## Prompt:
Search the entries for the word "affect" and report each line that has it.

## Collected data entries:
◇ ◇ ◇ ◇ ◇

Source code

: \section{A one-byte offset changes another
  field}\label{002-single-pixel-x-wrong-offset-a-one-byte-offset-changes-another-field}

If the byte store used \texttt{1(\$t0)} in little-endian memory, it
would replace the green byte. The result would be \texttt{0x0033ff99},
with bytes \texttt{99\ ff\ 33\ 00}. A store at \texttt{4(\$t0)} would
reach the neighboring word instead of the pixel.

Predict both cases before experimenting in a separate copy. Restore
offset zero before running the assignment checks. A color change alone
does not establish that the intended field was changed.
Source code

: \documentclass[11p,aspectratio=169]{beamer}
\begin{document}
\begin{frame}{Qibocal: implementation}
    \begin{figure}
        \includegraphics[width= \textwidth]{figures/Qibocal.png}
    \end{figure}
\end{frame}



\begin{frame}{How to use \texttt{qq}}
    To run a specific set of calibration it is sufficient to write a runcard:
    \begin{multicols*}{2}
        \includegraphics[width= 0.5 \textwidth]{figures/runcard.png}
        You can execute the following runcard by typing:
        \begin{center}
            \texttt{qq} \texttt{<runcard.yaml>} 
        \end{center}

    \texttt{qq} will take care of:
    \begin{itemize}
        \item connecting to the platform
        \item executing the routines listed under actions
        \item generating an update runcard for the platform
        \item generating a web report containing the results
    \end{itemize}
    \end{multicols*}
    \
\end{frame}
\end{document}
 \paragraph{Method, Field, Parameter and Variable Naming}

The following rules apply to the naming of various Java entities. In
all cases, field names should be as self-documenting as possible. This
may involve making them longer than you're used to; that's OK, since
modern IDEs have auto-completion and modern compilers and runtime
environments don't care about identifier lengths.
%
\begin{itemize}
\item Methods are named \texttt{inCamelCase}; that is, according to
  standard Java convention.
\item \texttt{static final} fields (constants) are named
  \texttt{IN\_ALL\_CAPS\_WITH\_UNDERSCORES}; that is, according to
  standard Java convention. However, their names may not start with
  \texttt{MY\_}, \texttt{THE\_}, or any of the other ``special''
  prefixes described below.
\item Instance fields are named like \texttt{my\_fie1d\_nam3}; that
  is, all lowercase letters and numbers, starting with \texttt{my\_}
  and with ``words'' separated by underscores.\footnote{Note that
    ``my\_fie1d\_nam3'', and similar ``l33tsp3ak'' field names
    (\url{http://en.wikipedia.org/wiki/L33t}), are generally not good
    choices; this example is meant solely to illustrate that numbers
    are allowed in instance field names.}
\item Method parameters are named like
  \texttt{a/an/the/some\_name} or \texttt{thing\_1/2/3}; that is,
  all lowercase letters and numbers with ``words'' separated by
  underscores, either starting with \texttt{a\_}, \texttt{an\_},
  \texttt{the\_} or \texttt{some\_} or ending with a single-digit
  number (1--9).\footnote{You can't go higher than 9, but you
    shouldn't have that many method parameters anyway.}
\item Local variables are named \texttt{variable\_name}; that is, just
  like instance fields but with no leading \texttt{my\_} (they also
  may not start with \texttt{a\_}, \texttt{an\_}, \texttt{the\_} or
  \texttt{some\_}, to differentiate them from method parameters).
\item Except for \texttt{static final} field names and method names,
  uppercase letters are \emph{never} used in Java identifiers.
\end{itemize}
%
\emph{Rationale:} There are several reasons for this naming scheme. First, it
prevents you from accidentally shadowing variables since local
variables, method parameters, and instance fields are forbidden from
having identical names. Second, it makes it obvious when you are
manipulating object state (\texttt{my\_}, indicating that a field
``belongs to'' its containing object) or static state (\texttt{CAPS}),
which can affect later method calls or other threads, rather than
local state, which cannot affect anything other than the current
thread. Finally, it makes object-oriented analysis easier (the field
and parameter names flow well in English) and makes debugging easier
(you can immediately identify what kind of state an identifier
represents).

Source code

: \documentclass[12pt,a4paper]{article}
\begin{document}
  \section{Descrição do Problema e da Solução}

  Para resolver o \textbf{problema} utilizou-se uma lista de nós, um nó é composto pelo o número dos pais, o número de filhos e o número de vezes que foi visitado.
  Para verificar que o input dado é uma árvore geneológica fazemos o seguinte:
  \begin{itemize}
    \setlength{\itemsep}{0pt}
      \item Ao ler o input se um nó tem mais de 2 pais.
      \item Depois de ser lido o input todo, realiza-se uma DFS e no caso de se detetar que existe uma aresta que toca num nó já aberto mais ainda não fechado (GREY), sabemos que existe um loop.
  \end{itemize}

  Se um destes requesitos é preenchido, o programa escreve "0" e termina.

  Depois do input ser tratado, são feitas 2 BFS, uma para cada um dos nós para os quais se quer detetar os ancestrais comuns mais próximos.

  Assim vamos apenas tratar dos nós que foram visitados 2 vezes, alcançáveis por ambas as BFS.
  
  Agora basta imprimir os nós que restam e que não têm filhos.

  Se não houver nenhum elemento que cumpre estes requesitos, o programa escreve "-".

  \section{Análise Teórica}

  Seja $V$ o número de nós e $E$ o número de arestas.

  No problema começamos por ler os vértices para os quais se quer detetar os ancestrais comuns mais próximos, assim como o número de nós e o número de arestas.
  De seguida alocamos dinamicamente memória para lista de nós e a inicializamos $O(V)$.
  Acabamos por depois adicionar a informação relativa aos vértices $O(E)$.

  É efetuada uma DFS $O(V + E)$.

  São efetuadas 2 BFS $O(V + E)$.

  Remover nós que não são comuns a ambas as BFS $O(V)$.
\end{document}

◇ ◇ ◇ ◇ ◇

## Task result:
which can affect later method calls or other threads, rather than
local state, which cannot affect anything other than the current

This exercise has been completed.